* _TASK OBJECTIVE_
Show the lines below that contain the string "from".

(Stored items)

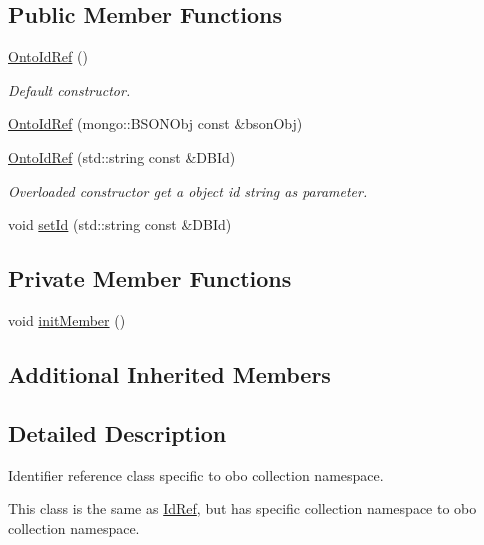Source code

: \subsection*{Public Member Functions}
\begin{DoxyCompactItemize}
\item 
\hyperlink{classunisys_1_1OntoIdRef_ad5cc6e96cc5332819cf9e55e0da9248a}{Onto\-Id\-Ref} ()
\begin{DoxyCompactList}\small\item\em Default constructor. \end{DoxyCompactList}\item 
\hyperlink{classunisys_1_1OntoIdRef_aaca61df90c061176b5c72b73b4eb5823}{Onto\-Id\-Ref} (mongo\-::\-B\-S\-O\-N\-Obj const \&bson\-Obj)
\item 
\hyperlink{classunisys_1_1OntoIdRef_a3bfd2512bf612b0415baeeb6e33bfb4c}{Onto\-Id\-Ref} (std\-::string const \&D\-B\-Id)
\begin{DoxyCompactList}\small\item\em Overloaded constructor get a object id string as parameter. \end{DoxyCompactList}\item 
void \hyperlink{classunisys_1_1OntoIdRef_ada86593a549449a9c66dff8688505db5}{set\-Id} (std\-::string const \&D\-B\-Id)
\end{DoxyCompactItemize}
\subsection*{Private Member Functions}
\begin{DoxyCompactItemize}
\item 
void \hyperlink{classunisys_1_1OntoIdRef_afd6b00a895cf5236e9d202b9060152b8}{init\-Member} ()
\end{DoxyCompactItemize}
\subsection*{Additional Inherited Members}


\subsection{Detailed Description}
Identifier reference class specific to obo collection namespace. 

This class is the same as \hyperlink{classunisys_1_1IdRef}{Id\-Ref}, but has specific collection namespace to obo collection namespace. 

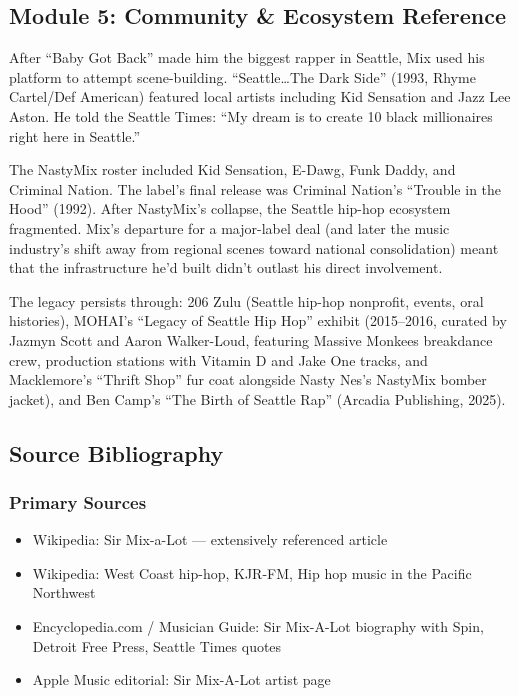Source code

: \documentclass[11pt,letterpaper]{article}
\begin{document}
\subsection{Module 5: Community \& Ecosystem Reference}

After ``Baby Got Back'' made him the biggest rapper in Seattle, Mix used his platform to attempt scene-building. ``Seattle\ldots The Dark Side'' (1993, Rhyme Cartel/Def American) featured local artists including Kid Sensation and Jazz Lee Aston. He told the Seattle Times: ``My dream is to create 10 black millionaires right here in Seattle.''

The NastyMix roster included Kid Sensation, E-Dawg, Funk Daddy, and Criminal Nation. The label's final release was Criminal Nation's ``Trouble in the Hood'' (1992). After NastyMix's collapse, the Seattle hip-hop ecosystem fragmented. Mix's departure for a major-label deal (and later the music industry's shift away from regional scenes toward national consolidation) meant that the infrastructure he'd built didn't outlast his direct involvement.

The legacy persists through: 206 Zulu (Seattle hip-hop nonprofit, events, oral histories), MOHAI's ``Legacy of Seattle Hip Hop'' exhibit (2015--2016, curated by Jazmyn Scott and Aaron Walker-Loud, featuring Massive Monkees breakdance crew, production stations with Vitamin D and Jake One tracks, and Macklemore's ``Thrift Shop'' fur coat alongside Nasty Nes's NastyMix bomber jacket), and Ben Camp's ``The Birth of Seattle Rap'' (Arcadia Publishing, 2025).

\subsection{Source Bibliography}

\subsubsection{Primary Sources}
\begin{itemize}[leftmargin=2em]
\item Wikipedia: Sir Mix-a-Lot --- extensively referenced article
\item Wikipedia: West Coast hip-hop, KJR-FM, Hip hop music in the Pacific Northwest
\item Encyclopedia.com / Musician Guide: Sir Mix-A-Lot biography with Spin, Detroit Free Press, Seattle Times quotes
\item Apple Music editorial: Sir Mix-A-Lot artist page
\end{itemize}
\end{document}
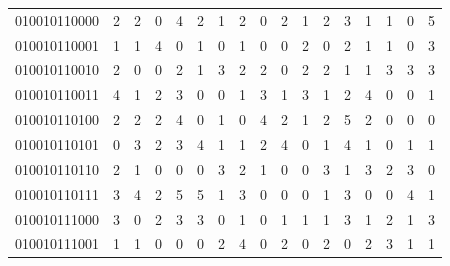 \documentclass[10pt,a4paper]{article}
\begin{document}
\begin{longtable}{ |c|c|c|c|c|c|c|c|c|c|c|c|c|c|c|c|c| }
    010010110000              & 2                            & 2                                & 0                            & 4                              & 2   & 1   & 2   & 0   & 2   & 1   & 2   & 3   & 1   & 1   & 0   & 5   \\
    010010110001              & 1                            & 1                                & 4                            & 0                              & 1   & 0   & 1   & 0   & 0   & 2   & 0   & 2   & 1   & 1   & 0   & 3   \\
    010010110010              & 2                            & 0                                & 0                            & 2                              & 1   & 3   & 2   & 2   & 0   & 2   & 2   & 1   & 1   & 3   & 3   & 3   \\
    010010110011              & 4                            & 1                                & 2                            & 3                              & 0   & 0   & 1   & 3   & 1   & 3   & 1   & 2   & 4   & 0   & 0   & 1   \\
    010010110100              & 2                            & 2                                & 2                            & 4                              & 0   & 1   & 0   & 4   & 2   & 1   & 2   & 5   & 2   & 0   & 0   & 0   \\
    010010110101              & 0                            & 3                                & 2                            & 3                              & 4   & 1   & 1   & 2   & 4   & 0   & 1   & 4   & 1   & 0   & 1   & 1   \\
    010010110110              & 2                            & 1                                & 0                            & 0                              & 0   & 3   & 2   & 1   & 0   & 0   & 3   & 1   & 3   & 2   & 3   & 0   \\
    010010110111              & 3                            & 4                                & 2                            & 5                              & 5   & 1   & 3   & 0   & 0   & 0   & 1   & 3   & 0   & 0   & 4   & 1   \\
    010010111000              & 3                            & 0                                & 2                            & 3                              & 3   & 0   & 1   & 0   & 1   & 1   & 1   & 3   & 1   & 2   & 1   & 3   \\
    010010111001              & 1                            & 1                                & 0                            & 0                              & 0   & 2   & 4   & 0   & 2   & 0   & 2   & 0   & 2   & 3   & 1   & 1   \\

\end{longtable}
\end{document}

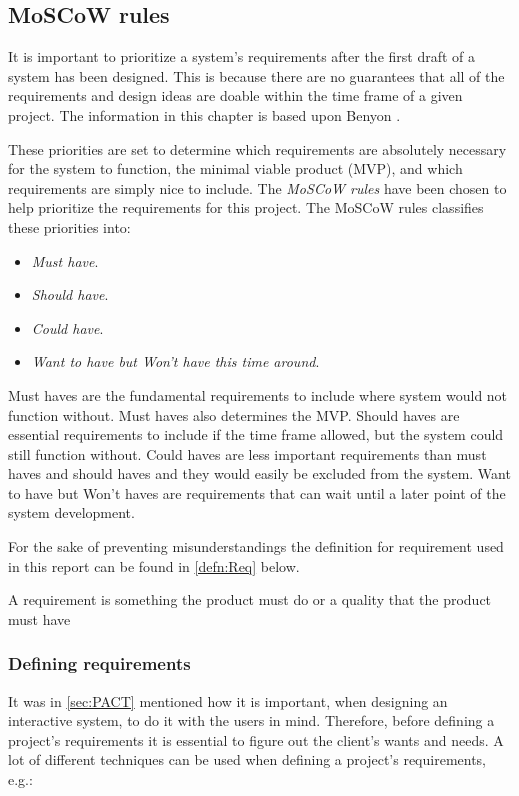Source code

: \subsection{MoSCoW rules}\label{sec:requirements}
It is important to prioritize a system's requirements after the first draft of a system has been designed.
This is because there are no guarantees that all of the requirements and design ideas are doable within the time frame of a given project.
The information in this chapter is based upon Benyon \cite{Benyon}.

These priorities are set to determine which requirements are absolutely necessary for the system to function, the minimal viable product (MVP),
and which requirements are simply nice to include.
The \textit{MoSCoW rules}
have been chosen to help prioritize the requirements for this project.
The MoSCoW rules classifies these priorities into:

\begin{itemize}
    \item \textit{Must have}.
    \item \textit{Should have}.
    \item \textit{Could have}.
    \item \textit{Want to have but Won’t have this time around}.
\end{itemize}

Must haves are the fundamental requirements to include where system would not function without.
Must haves also determines the MVP.
Should haves are essential requirements to include if the time frame allowed, but the system could still function without.
Could haves are less important requirements than must haves and should haves and they would easily be excluded from the system.
Want to have but Won't haves are requirements that can wait until a later point of the system development.

For the sake of preventing misunderstandings the definition for requirement used in this report \citep[p.~147]{Benyon} can be found in \cref{defn:Req} below.

\begin{defn}\label{defn:Req}
    A requirement is something the product must do or a quality that the product must have
\end{defn}

\subsubsection{Defining requirements} \label{sec:requirementsdefinition}
It was in \cref{sec:PACT} mentioned how it is important, when designing an interactive system, to do it with the users in mind.
Therefore, before defining a project's requirements it is essential to figure out the client's wants and needs.
A lot of different techniques can be used when defining a project's requirements, e.g.:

* _EXPECTED ANSWER_
The NastyMix roster included Kid Sensation, E-Dawg, Funk Daddy, and Criminal Nation. The label's final release was Criminal Nation's ``Trouble in the Hood'' (1992). After NastyMix's collapse, the Seattle hip-hop ecosystem fragmented. Mix's departure for a major-label deal (and later the music industry's shift away from regional scenes toward national consolidation) meant that the infrastructure he'd built didn't outlast his direct involvement.
Could haves are less important requirements than must haves and should haves and they would easily be excluded from the system.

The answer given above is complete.